Mais ce n’est pas tant de la sauvagerie que découle le plaisir procuré par Savages. C’est des dialogues écrits aux petits soins. C’est peut-être surtout de la direction d’acteurs qui laisse au premier abord soucieux avant d’emporter l’adhésion. Soucieux, parce que les acteurs en font des tonnes, ou presque. Ils s’amusent, c’est évident, mais il y a quelque chose de presque ridicule dans cette effusion de jeu, une effusion qui est renforcée par un jeu d’observation des physiques, John Travolta pour une fois sans moumoute, Salma Hayek qui en porte une sexy, quant à Benicio Del Toro le verdict n’est pas encore tranché pour savoir si ce panache de cheveux est naturel ou non (mais bon, ça l’est sûrement).

Mais une fois les premiers doutes passés, assimilés, quelque chose d’enthousiasmant se dégage du trio Hayek / Del Toro / Travolta. L’acteur oscarisé de Traffic, en particulier, fait un numéro qui ressemble à de l’équilibrisme. Il est toujours à deux doigts du ridicule en homme de main de la pègre mexicaine mais n’y bascule jamais, prouvant au passage que la ligne entre pathétique et excellence est diablement fine. Benicio Del Toro est simplement jubilatoire, illuminant d’intensité et d’absurde chacune des séquences où il apparaît, et l’on se demande bien ce qu’il était devenu ces dernières années. Il s’était fait trop rare, assurément. Salma Hayek et John Travolta en font à peine moins et se montrent également rayonnants, la mexicaine en chef mafieuse incroyablement sensuelle et l’américain en agent du FBI véreux.
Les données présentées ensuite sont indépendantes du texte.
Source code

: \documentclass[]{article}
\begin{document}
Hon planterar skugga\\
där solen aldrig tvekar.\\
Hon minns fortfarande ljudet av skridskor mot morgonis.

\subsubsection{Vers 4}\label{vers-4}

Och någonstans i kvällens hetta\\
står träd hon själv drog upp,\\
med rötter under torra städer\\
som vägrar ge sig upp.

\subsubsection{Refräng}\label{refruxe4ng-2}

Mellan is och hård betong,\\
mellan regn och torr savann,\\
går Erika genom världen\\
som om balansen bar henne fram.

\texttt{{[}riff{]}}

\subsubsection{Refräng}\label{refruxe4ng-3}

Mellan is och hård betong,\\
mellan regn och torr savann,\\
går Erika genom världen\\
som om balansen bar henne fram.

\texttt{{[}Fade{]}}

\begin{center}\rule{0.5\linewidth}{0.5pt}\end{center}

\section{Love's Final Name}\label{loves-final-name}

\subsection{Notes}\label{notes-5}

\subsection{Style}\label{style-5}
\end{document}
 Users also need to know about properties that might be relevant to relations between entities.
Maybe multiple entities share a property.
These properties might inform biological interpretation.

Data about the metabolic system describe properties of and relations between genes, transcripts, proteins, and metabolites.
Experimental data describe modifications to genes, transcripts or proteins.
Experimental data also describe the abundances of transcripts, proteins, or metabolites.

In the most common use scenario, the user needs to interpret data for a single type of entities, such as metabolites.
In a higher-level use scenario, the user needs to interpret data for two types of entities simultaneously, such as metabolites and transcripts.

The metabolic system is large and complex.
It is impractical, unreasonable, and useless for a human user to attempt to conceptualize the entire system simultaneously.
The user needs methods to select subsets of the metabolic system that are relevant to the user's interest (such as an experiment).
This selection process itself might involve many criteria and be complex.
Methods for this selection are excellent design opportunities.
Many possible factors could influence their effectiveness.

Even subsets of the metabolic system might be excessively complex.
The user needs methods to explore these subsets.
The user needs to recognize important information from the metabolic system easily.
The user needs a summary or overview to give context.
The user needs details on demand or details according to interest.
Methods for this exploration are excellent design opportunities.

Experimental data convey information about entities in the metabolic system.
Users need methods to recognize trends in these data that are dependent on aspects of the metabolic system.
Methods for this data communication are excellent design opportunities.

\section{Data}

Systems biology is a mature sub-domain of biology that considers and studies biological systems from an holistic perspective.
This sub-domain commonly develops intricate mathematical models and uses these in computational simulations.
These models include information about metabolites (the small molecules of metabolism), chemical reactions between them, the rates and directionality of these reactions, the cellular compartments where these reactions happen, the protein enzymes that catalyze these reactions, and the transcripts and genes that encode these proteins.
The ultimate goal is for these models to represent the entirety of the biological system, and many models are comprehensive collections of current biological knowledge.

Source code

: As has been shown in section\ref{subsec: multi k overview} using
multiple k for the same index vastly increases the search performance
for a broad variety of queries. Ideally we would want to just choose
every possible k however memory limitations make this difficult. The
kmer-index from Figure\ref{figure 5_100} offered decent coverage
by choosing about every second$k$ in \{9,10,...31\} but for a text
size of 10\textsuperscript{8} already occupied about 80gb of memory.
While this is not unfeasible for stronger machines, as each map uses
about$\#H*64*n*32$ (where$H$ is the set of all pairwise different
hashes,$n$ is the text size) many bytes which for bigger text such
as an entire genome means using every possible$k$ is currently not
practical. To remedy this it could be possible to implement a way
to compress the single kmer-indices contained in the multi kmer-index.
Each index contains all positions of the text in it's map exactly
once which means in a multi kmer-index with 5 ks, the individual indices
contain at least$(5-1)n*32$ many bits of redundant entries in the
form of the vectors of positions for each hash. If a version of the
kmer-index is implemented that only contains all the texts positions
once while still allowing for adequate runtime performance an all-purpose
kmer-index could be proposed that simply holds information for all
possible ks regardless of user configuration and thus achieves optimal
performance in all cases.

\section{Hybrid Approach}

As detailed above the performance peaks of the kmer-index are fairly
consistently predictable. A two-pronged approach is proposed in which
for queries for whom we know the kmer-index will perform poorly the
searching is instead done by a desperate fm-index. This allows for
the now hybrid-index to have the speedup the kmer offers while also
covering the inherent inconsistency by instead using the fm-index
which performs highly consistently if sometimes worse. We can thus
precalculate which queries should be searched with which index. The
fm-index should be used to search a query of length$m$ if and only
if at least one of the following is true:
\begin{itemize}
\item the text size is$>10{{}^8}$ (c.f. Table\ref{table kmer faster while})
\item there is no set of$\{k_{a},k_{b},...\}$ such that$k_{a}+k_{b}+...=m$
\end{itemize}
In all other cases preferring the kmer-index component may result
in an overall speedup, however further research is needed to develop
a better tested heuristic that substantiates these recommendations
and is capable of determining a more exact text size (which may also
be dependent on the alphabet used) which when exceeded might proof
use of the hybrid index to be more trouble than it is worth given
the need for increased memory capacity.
Il faut la voir, engueulant ses troupes et leur lâcher du « Pendejo ! » intempestif.

Du coup, le trio de « jeunes vedettes qui montent » Blake Lively / Taylor Kitsch / Aaron Johnson se fait purement voler la vedette par les briscards. Et si Johnson et Kitsch s’en sortent malgré tout plutôt bien, affichant de la présence à l’écran, Blake Lively est clairement le maillon faible de la bande, allez, du film. La caméra d’Oliver Stone a beau filmer (trop chastement) le corps de la jeune actrice de « Gossip Girl » avec désir, elle semble bien fade quand elle partage l’écran avec ses camarades, encore plus lorsque c’est avec l’exquise Salma Hayek. Elle a en plus le malheur d’être le vecteur du récit en lui offrant une voix-off clairement faiblarde et gênante, qui atteint son paroxysme d’inefficacité lors d’un final qui frise l’ineptie. Stone nous offre une double conclusion qui met son film le cul entre deux chaises et laisse un goût amer d’inachevé. Un comble pour un spectacle qui aura su être jusqu’ici vivant, pulsant un amusement communicatif, bien que semblant étrangement vain et trop gentil malgré le sang. Mais Savages a de la gueule, et un rythme emballant. Et en semaine en sortant du boulot, ça fait un bien fou.